# Required action:
Give the number of lines in the data that hold the string "these". Nothing else is needed.

# Dataset records:
========================================
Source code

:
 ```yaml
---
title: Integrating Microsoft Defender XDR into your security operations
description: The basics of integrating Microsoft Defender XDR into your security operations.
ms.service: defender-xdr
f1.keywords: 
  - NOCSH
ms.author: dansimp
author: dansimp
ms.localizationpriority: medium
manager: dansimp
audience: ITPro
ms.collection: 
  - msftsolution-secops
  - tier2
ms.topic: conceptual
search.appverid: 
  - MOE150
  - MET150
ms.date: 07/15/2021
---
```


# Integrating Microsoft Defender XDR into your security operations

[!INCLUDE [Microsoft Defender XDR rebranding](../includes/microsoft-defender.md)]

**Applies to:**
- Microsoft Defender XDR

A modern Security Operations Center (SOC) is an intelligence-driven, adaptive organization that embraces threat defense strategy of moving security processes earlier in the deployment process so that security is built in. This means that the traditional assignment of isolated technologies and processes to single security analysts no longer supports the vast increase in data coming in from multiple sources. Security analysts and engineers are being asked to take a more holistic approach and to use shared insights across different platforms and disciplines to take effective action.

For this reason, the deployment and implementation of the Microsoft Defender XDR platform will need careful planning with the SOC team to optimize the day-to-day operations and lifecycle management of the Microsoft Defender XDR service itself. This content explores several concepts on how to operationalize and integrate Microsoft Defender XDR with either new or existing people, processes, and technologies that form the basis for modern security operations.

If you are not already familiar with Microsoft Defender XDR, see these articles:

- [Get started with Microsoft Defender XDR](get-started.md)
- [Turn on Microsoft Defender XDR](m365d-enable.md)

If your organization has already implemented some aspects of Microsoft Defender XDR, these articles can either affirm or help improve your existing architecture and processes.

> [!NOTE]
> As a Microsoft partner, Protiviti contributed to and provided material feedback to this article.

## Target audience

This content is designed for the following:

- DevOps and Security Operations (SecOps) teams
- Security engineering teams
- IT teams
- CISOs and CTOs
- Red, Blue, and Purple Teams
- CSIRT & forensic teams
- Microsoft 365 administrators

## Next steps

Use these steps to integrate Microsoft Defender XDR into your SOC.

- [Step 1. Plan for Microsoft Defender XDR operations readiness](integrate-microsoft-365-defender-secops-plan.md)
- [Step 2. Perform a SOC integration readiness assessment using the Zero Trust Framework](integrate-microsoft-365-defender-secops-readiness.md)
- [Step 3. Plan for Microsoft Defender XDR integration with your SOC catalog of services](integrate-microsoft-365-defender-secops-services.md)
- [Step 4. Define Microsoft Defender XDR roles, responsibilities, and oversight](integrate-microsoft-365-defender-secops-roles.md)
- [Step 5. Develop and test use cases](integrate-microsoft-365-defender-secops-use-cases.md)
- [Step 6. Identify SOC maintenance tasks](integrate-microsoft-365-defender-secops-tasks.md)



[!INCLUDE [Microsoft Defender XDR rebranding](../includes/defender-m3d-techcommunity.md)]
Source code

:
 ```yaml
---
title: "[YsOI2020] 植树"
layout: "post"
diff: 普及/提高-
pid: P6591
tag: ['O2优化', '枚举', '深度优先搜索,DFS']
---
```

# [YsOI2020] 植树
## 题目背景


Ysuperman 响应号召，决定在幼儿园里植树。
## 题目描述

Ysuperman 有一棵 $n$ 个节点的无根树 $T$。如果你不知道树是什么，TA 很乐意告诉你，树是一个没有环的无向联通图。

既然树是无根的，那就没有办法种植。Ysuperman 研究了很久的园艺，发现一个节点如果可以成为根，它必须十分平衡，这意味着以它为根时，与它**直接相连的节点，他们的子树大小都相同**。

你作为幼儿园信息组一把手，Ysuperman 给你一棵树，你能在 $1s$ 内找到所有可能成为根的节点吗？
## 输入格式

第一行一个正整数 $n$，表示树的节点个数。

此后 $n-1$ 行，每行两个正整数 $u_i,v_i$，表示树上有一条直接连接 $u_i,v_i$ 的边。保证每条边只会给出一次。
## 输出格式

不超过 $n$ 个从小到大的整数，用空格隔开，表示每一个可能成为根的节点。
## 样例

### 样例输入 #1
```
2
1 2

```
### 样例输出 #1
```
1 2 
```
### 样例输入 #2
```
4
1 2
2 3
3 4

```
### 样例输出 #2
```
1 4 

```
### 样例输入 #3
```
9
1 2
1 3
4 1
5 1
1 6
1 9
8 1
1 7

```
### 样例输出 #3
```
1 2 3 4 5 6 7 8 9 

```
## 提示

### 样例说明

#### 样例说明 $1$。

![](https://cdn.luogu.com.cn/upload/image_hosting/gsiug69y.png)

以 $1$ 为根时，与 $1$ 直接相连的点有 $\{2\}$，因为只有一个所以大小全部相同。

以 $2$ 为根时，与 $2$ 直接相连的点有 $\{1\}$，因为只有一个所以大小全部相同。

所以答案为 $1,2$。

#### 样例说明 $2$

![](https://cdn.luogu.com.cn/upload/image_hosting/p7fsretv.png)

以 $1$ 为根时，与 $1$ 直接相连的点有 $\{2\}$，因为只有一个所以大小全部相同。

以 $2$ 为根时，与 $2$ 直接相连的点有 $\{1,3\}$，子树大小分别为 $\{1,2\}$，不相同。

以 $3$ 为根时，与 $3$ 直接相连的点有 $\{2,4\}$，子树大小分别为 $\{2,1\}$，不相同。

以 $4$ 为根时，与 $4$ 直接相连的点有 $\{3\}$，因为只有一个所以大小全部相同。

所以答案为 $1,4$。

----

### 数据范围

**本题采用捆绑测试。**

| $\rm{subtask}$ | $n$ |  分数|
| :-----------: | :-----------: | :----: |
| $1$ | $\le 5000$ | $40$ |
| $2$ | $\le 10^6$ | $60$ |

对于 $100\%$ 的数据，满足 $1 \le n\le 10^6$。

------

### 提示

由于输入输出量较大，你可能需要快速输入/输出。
========================================
# Result:
3